- [Task instructions]
Look through the records below and copy each line that includes the word "documentclass".
---
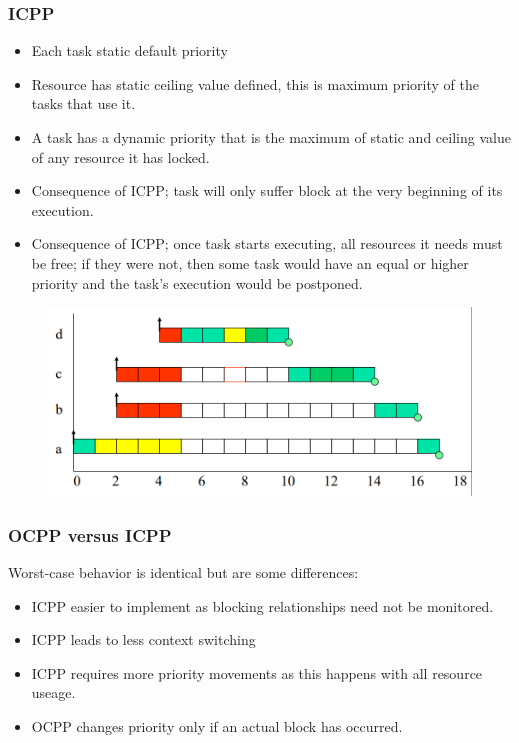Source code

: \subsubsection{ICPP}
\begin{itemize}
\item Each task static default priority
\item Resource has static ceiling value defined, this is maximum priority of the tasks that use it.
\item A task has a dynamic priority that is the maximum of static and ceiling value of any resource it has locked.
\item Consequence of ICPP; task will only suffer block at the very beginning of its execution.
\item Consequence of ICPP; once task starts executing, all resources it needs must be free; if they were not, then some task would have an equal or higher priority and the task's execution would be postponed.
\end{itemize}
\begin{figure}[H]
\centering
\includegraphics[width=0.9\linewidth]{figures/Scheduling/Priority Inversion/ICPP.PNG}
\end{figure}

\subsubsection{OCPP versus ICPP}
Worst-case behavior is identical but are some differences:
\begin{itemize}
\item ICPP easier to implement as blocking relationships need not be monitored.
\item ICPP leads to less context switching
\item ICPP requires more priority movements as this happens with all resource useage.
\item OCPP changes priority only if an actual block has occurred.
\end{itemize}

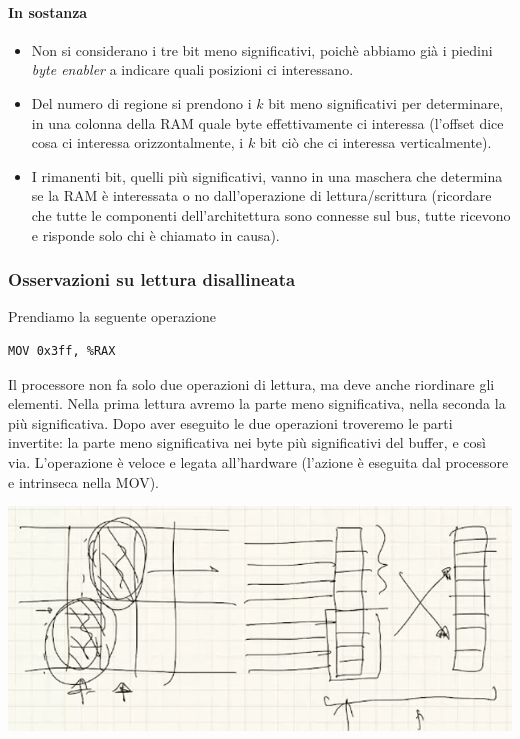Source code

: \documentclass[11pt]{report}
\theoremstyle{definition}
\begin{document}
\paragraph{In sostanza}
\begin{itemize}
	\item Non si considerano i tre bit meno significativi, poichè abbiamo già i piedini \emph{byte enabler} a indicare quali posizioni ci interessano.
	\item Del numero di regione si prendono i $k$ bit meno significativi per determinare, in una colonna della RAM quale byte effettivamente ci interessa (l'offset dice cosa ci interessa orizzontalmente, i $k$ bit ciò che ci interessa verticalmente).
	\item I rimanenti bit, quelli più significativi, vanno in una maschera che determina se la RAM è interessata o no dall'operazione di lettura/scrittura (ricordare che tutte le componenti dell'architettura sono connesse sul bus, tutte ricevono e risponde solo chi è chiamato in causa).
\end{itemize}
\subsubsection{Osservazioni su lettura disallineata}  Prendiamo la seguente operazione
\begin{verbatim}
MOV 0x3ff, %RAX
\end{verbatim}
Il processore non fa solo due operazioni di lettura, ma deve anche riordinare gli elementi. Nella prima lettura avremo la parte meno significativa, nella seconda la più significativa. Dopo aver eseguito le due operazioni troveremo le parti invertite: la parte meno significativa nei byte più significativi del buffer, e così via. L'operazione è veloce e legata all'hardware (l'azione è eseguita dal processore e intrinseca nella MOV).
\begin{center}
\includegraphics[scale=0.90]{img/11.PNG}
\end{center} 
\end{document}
---
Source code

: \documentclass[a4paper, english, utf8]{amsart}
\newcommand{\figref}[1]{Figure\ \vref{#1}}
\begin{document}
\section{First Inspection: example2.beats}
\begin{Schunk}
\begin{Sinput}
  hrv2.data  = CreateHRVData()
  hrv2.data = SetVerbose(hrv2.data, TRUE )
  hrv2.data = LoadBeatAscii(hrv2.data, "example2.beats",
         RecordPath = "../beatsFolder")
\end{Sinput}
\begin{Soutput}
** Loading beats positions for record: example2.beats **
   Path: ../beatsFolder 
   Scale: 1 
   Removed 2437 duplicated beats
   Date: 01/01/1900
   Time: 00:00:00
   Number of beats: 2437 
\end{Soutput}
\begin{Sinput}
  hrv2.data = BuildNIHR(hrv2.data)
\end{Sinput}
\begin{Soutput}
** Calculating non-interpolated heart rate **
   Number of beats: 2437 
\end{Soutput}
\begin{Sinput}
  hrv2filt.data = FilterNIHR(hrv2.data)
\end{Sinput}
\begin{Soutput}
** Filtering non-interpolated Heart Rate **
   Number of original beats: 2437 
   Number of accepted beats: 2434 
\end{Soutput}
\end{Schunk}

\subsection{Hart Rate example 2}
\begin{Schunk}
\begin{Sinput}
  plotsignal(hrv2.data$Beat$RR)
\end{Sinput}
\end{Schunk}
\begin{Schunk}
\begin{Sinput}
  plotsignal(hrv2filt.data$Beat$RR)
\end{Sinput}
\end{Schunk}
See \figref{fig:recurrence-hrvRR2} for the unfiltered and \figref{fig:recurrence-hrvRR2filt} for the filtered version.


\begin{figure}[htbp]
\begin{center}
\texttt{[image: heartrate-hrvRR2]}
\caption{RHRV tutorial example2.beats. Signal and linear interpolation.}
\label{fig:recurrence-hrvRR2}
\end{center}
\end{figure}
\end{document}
---
- [Output for this exercise]
: \documentclass[11pt]{report}
: \documentclass[a4paper, english, utf8]{amsart}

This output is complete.